▶ **Assigned task**
Pick out the lines in the listing below that contain the word "client" and copy them.

▶ **Source material**

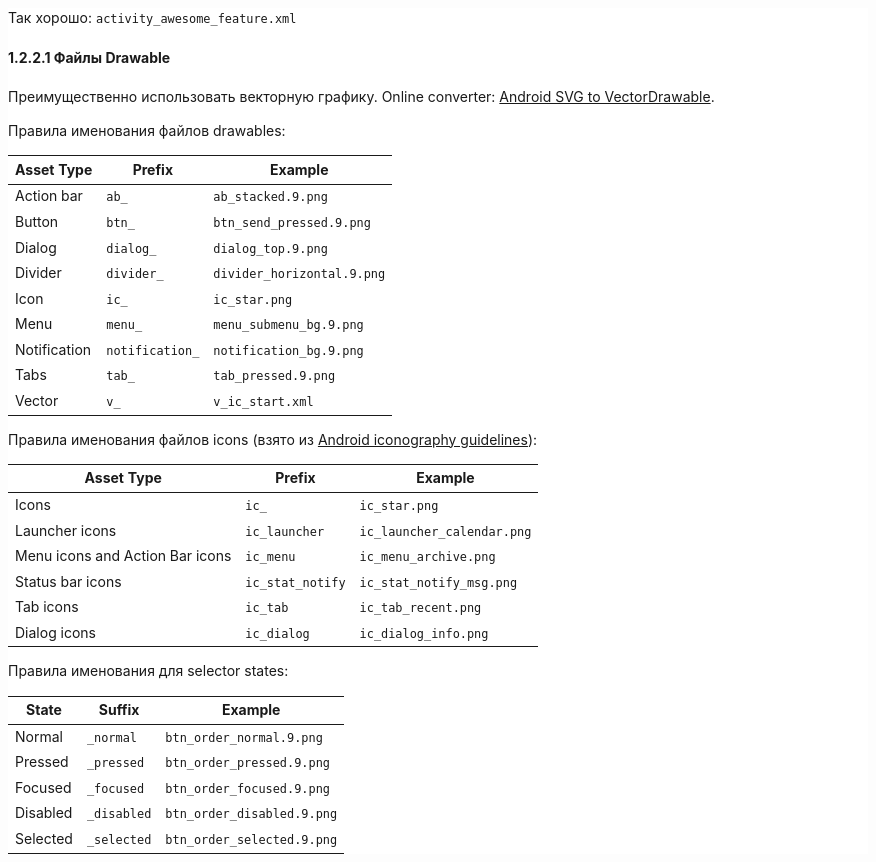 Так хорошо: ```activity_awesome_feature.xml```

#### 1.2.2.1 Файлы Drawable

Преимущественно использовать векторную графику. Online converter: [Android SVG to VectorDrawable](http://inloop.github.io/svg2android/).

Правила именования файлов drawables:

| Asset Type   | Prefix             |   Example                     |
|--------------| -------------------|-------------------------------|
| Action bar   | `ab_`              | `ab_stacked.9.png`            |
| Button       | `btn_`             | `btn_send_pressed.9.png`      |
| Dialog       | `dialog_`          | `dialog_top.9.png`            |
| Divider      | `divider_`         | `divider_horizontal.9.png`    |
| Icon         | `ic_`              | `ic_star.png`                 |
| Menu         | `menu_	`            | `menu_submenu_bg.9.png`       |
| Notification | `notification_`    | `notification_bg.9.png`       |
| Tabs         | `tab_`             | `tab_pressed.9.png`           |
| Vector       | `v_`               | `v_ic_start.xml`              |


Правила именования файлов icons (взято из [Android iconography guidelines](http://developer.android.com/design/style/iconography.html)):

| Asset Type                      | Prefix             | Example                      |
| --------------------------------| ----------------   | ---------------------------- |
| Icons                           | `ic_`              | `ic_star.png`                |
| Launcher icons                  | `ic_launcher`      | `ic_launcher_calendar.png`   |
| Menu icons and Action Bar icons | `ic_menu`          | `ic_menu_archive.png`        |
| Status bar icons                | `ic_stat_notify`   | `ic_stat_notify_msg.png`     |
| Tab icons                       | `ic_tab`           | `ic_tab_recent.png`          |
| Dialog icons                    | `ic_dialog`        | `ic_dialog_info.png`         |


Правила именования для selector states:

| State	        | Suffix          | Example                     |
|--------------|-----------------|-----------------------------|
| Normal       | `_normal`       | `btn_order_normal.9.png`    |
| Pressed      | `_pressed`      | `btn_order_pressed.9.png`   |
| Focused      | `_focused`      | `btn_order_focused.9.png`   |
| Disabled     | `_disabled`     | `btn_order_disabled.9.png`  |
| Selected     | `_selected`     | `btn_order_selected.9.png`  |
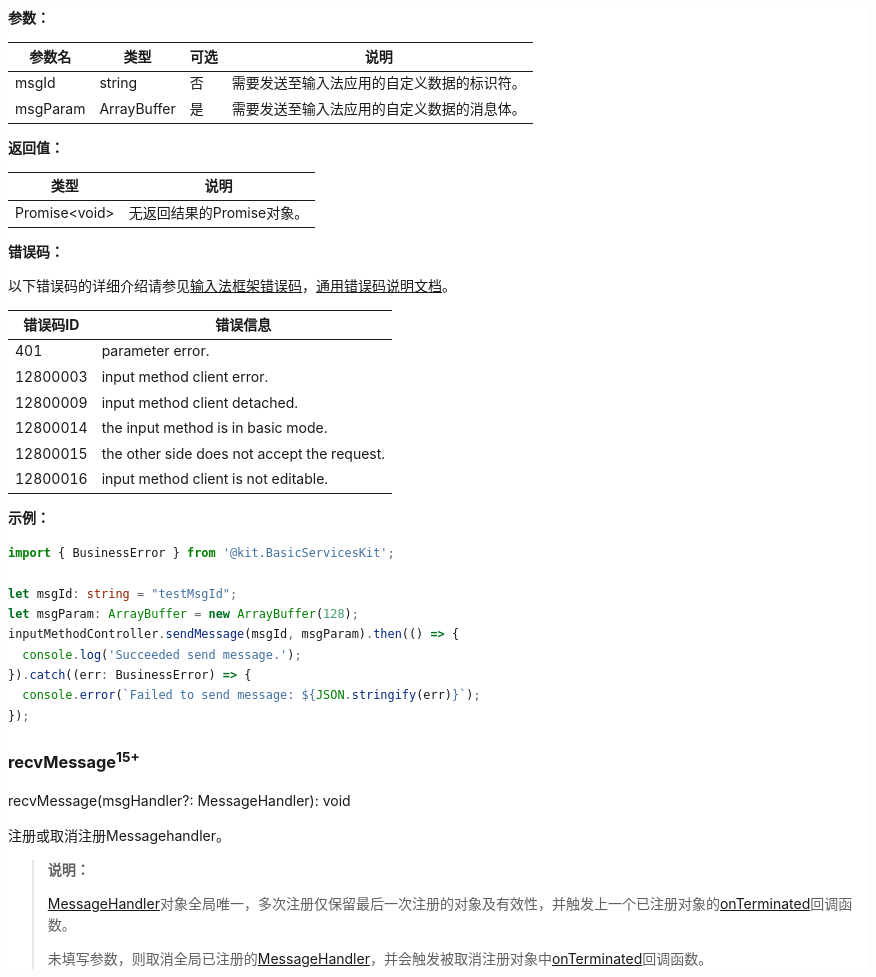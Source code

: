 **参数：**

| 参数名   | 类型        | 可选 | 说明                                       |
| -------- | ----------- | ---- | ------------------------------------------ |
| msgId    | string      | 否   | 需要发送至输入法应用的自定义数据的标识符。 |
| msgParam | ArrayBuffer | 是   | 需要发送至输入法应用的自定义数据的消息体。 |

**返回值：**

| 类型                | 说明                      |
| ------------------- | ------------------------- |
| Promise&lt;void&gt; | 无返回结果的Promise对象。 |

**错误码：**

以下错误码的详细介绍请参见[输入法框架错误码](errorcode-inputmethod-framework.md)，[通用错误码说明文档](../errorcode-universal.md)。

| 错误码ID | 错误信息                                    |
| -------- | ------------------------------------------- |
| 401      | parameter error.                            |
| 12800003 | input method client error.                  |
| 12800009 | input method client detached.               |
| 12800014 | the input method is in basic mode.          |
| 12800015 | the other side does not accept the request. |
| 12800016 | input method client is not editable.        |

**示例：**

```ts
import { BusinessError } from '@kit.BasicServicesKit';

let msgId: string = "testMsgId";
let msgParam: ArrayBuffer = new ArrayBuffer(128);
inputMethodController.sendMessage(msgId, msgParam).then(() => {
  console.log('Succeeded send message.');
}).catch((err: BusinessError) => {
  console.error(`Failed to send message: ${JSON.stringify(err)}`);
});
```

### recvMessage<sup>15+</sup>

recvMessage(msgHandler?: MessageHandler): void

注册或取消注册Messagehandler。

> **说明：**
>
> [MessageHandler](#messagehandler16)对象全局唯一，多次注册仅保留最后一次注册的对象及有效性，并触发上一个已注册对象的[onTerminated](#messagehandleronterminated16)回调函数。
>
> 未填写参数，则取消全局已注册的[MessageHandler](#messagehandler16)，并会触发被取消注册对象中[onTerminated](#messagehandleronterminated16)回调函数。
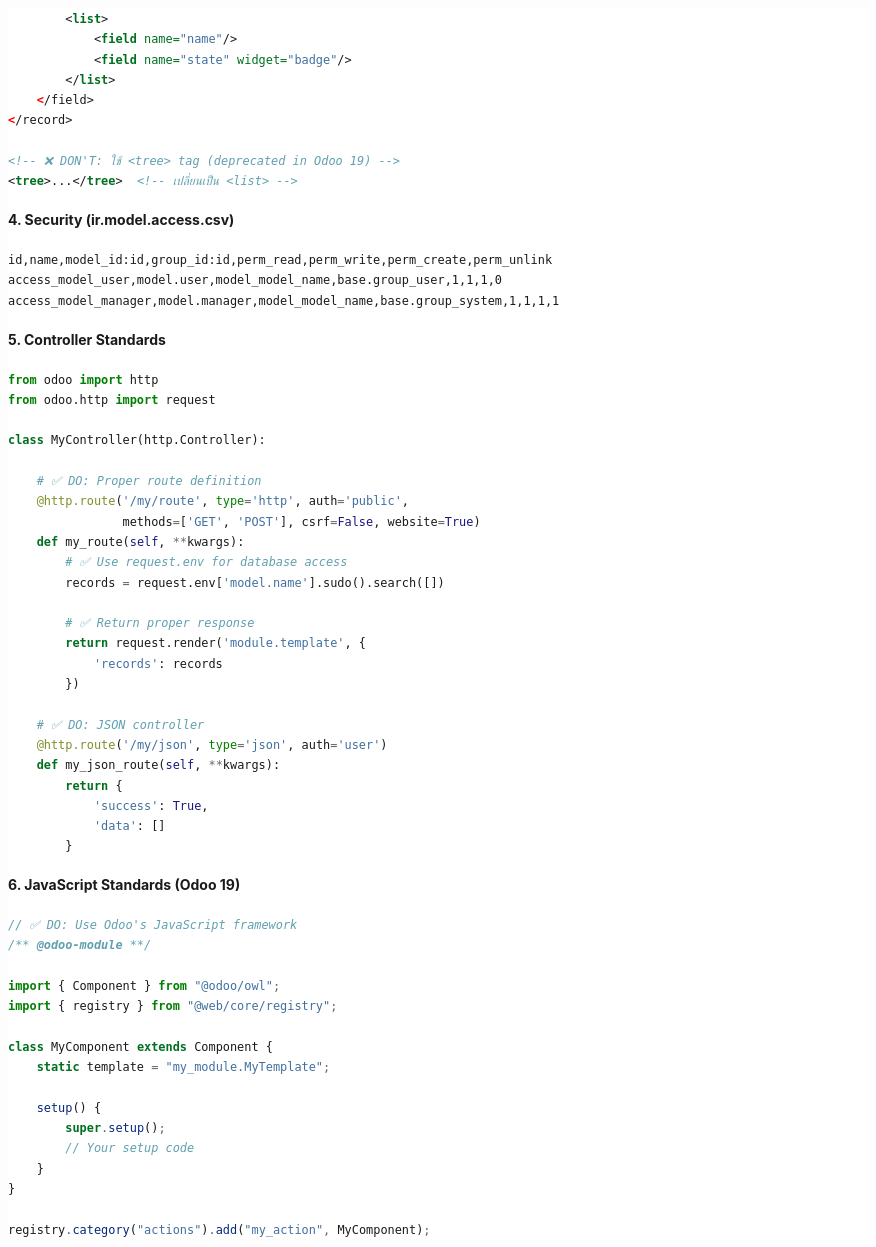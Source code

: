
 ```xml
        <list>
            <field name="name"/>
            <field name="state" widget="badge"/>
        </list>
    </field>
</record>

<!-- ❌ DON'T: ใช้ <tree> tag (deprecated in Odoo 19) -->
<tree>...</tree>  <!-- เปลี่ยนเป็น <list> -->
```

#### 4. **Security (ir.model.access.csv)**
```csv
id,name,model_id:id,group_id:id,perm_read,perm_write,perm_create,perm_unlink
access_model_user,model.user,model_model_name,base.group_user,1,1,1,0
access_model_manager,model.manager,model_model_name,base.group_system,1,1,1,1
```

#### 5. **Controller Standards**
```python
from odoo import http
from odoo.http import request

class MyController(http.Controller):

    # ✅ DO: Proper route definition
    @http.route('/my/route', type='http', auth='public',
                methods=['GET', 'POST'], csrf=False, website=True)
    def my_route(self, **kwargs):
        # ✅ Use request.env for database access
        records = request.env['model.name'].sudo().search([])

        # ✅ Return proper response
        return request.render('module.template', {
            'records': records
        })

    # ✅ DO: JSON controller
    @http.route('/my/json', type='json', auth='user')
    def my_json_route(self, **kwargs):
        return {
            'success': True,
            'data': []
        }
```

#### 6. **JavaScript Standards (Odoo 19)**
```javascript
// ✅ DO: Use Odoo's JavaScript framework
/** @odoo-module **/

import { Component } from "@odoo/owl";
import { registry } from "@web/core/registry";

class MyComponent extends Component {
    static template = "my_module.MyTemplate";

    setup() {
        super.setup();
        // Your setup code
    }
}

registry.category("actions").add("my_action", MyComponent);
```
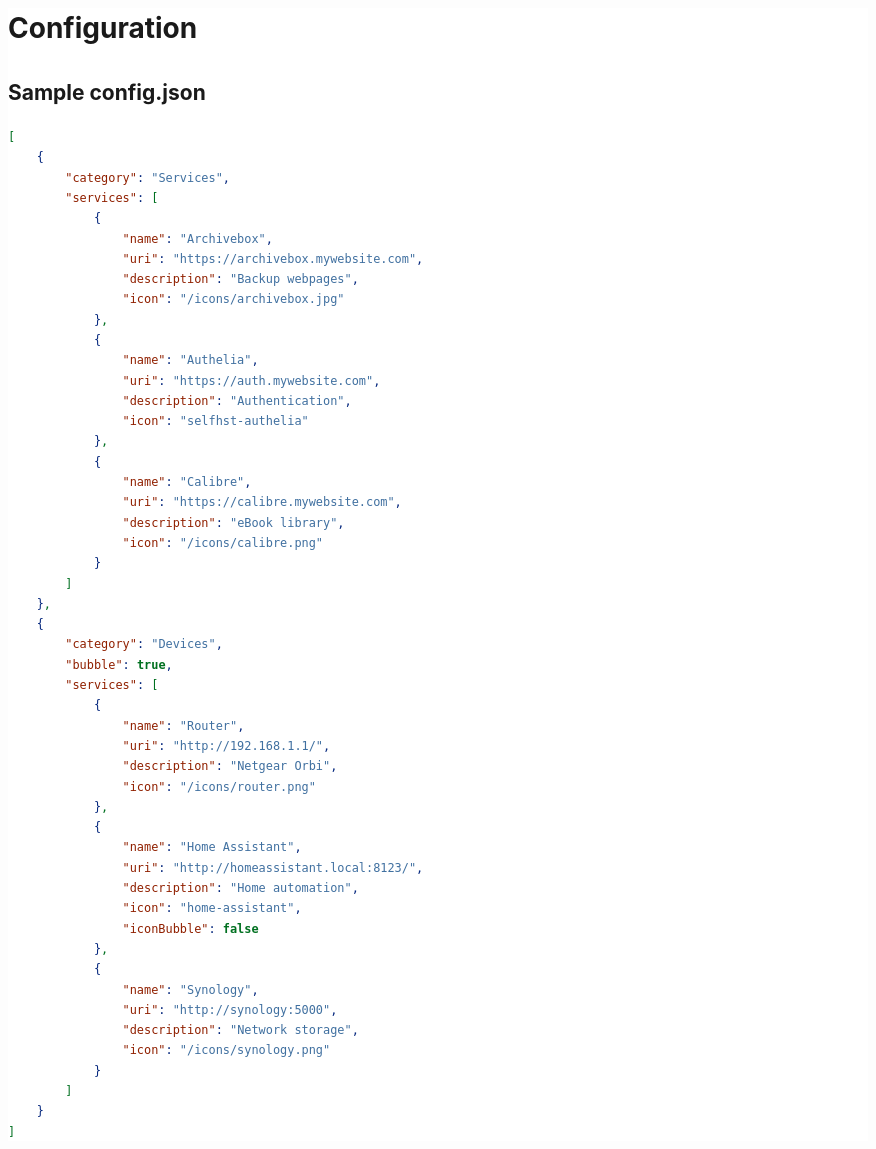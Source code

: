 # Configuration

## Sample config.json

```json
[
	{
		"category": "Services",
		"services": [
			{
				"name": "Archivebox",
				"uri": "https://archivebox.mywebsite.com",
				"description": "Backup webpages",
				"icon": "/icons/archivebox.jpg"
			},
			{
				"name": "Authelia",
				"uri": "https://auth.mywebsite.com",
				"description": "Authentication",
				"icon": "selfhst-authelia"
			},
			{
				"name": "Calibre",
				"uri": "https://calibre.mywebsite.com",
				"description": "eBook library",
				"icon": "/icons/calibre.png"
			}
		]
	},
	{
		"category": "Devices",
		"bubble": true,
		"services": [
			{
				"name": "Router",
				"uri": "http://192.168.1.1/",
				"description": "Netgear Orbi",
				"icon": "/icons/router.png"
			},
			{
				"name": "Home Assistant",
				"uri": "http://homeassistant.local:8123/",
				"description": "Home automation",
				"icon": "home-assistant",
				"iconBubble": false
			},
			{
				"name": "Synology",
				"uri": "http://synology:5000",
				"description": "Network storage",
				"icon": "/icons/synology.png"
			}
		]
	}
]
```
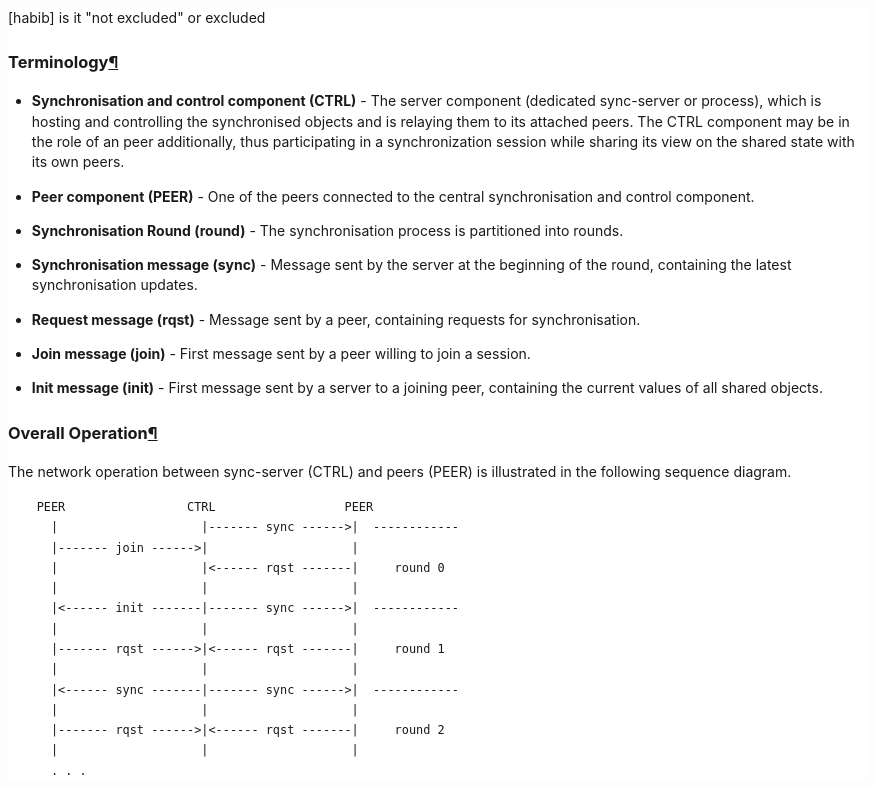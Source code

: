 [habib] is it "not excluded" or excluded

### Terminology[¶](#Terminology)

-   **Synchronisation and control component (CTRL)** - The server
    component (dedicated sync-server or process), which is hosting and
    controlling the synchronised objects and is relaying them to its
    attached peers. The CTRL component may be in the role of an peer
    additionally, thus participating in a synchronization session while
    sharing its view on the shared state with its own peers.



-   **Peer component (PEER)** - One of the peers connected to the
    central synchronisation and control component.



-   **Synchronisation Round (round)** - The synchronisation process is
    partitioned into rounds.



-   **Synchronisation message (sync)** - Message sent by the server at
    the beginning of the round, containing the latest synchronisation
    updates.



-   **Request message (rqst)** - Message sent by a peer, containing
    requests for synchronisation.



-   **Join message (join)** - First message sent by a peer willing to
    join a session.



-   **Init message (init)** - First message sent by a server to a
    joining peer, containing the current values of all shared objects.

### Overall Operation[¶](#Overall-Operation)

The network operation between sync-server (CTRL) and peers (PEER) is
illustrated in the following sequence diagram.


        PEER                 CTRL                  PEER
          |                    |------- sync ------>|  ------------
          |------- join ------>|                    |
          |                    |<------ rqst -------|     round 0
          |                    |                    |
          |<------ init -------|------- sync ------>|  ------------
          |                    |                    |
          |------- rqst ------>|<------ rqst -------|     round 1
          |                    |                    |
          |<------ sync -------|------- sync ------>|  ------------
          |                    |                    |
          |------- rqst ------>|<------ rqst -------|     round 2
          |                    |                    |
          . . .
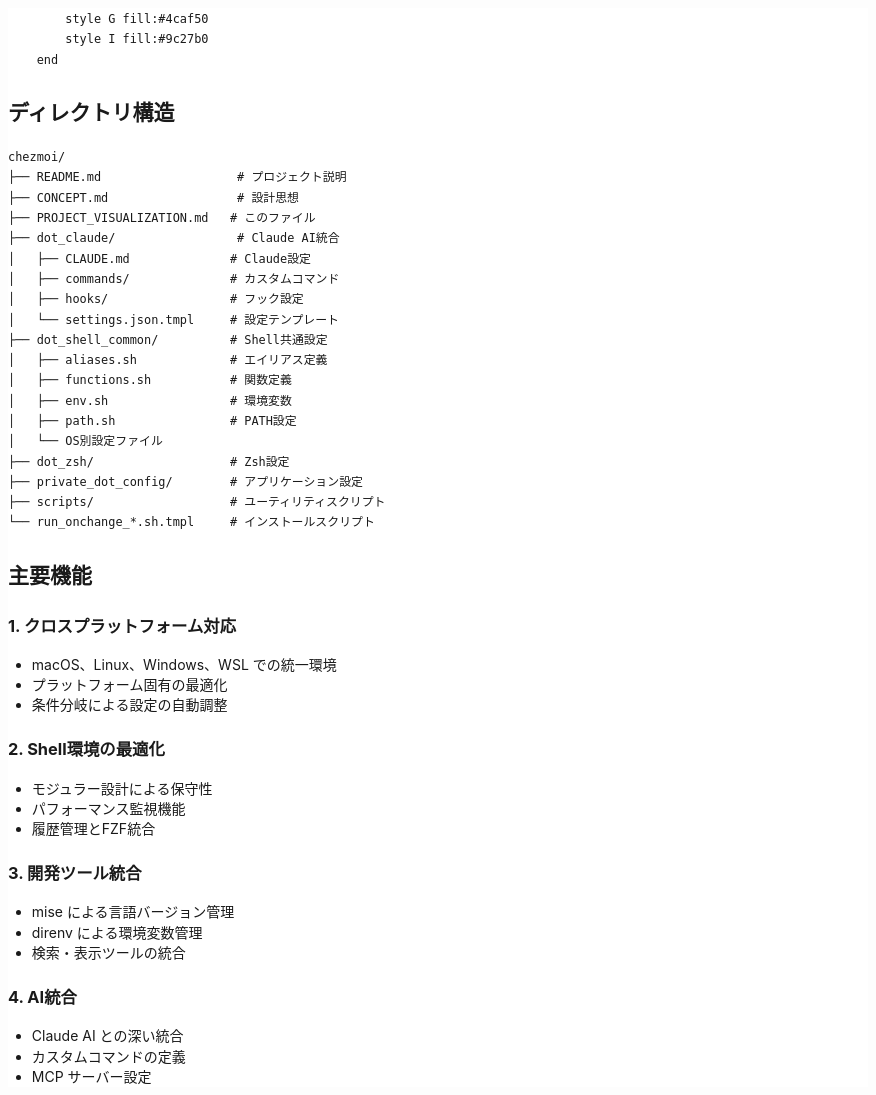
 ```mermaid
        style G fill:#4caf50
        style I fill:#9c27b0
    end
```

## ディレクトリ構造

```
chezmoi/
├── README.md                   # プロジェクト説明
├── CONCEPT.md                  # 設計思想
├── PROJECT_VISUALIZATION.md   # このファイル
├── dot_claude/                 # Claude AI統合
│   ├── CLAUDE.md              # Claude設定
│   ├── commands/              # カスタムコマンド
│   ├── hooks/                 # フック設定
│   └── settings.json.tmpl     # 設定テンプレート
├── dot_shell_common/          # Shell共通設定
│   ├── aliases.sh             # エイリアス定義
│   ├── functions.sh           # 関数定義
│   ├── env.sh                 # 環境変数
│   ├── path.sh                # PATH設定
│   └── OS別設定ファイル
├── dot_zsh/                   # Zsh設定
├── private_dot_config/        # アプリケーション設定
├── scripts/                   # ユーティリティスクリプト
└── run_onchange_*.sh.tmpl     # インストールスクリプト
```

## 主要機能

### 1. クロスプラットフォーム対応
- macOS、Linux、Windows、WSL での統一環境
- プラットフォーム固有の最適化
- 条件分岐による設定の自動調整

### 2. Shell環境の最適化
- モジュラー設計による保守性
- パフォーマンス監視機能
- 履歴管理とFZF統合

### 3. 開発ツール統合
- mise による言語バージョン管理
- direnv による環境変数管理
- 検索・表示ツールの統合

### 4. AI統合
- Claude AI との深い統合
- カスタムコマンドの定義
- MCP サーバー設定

▶ **Task response**
| 12800003 | input method client error.                  |
| 12800009 | input method client detached.               |
| 12800016 | input method client is not editable.        |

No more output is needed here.